翼であるリオンフェルークは、本来であれば世界の観測を役目とする眷属だ。
ならば瞳の役割とは。
「『竜王の瞳』――ルクセリアは、世界を見通し、運命を予言する。その役目は世界を脅かす脅威を捉える」
「未来が読める、ってことですか?」
「ああ。奴は常に未来が視える」
それが何を意味するのかを、ソラも理解している。未来が見えると言うことは、ソラたちが来ることも理解している、ということだ。
それでいてソラたちが魔物たちに襲われないのは、どういうことだろうか。
少なくとも竜王となったアキトを迎え入れようとしているソラを好意的に受け入れるとは思えない、とグリムガルデは語る。

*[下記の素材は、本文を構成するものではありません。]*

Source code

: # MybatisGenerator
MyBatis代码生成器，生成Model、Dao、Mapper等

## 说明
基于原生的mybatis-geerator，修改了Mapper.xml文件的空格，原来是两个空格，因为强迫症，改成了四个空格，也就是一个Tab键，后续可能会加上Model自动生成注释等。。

「奴は最初から竜王様に従っている。故に、本来であれば我らを邪魔するはずだが」
「妨害が一切来ないですね」
「そうだ。それが解せぬ」
やがて頂上が見えてきたところで、ソラとグリムガルデは互いに頷いて山頂に飛び移る。
山頂は思ったより開かれていた。石造りの神殿と石柱に彩られた山頂は厳かな雰囲気を漂わせており、静かな緊張感の中で――ソラとグリムガルデは『竜王の瞳』と対峙する。
「妨害なんて必要ないわよ。――だって、あなたたちではワタシに敵わないのだから」
――流れるような桜色の髪。
――透き通るような黄金の瞳。
――ローブを重ねただけの衣服を身に纏うその女性は、額に浮かぶ三つ目の瞳でソラたちを睨んだ。
その手に握る矢が弓へと番われ、グリムガルデへ向けられる。
「グリムガルデ。竜王様を裏切るつもりですか?」
「裏切る? 笑わせてくれる」
「何がおかしいのですか?」
「知れたことよ。竜王様は、この娘の父だ。子と父を会わせるのに理由など必要ないだろう?」
「馬鹿げている。竜王様はもう人間ではない。神だ。そんな御方が子との再会のためだけに現世に下りると思っているのか!」
「下りる? そんなわけないだろう。我らが行くのだ。他ならぬ、『天を超えた領域』へ!」
「許されぬ! 貴様は眷属としての責務を放棄している!」
「ああ、そうかもな。――だが、悪くない!」
その言葉を皮切りに、両者が動いた。放たれる矢を眼前で掴んだグリムガルデは矢を投げ捨てると同時に地面を蹴り、ルクセリアへ接近する。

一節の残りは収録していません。